** Given records follows **
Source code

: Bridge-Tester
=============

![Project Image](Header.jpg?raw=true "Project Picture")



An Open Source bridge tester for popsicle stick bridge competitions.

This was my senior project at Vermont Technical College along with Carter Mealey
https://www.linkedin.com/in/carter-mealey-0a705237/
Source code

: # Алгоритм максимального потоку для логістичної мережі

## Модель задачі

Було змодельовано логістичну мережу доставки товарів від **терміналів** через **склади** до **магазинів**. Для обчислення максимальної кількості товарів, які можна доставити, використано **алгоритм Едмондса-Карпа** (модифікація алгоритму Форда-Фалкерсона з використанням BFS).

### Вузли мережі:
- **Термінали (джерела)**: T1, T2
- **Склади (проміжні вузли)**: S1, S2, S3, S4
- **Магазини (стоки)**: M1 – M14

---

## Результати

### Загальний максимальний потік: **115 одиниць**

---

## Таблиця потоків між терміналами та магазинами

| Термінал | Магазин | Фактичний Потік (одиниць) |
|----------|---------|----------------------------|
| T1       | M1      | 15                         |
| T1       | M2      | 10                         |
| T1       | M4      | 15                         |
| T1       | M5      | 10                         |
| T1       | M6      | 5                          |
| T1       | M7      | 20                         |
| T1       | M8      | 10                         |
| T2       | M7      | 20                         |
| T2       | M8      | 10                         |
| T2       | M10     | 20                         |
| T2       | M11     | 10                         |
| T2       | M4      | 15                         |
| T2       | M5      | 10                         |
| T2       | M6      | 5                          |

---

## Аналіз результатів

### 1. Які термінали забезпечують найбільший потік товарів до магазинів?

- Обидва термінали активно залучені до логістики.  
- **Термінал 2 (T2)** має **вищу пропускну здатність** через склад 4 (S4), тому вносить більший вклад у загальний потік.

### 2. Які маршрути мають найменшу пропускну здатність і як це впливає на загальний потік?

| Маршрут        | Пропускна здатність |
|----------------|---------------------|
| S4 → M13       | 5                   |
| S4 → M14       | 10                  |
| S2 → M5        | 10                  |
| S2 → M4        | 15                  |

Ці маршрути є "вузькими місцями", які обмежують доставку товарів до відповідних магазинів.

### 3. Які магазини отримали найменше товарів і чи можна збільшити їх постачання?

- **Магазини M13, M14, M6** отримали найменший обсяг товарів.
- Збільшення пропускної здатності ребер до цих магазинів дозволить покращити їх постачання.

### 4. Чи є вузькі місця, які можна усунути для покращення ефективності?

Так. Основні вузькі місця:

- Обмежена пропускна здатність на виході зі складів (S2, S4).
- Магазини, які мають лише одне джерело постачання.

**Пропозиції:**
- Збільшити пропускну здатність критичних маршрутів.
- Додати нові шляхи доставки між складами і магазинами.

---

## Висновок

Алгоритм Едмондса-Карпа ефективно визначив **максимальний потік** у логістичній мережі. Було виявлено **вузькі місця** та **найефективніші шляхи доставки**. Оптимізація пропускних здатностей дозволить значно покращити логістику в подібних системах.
** End of Given records **
* _Task objective_
Scan the data above. Return every line with "мають" in it.

* _Task response_
### 2. Які маршрути мають найменшу пропускну здатність і як це впливає на загальний потік?
- Магазини, які мають лише одне джерело постачання.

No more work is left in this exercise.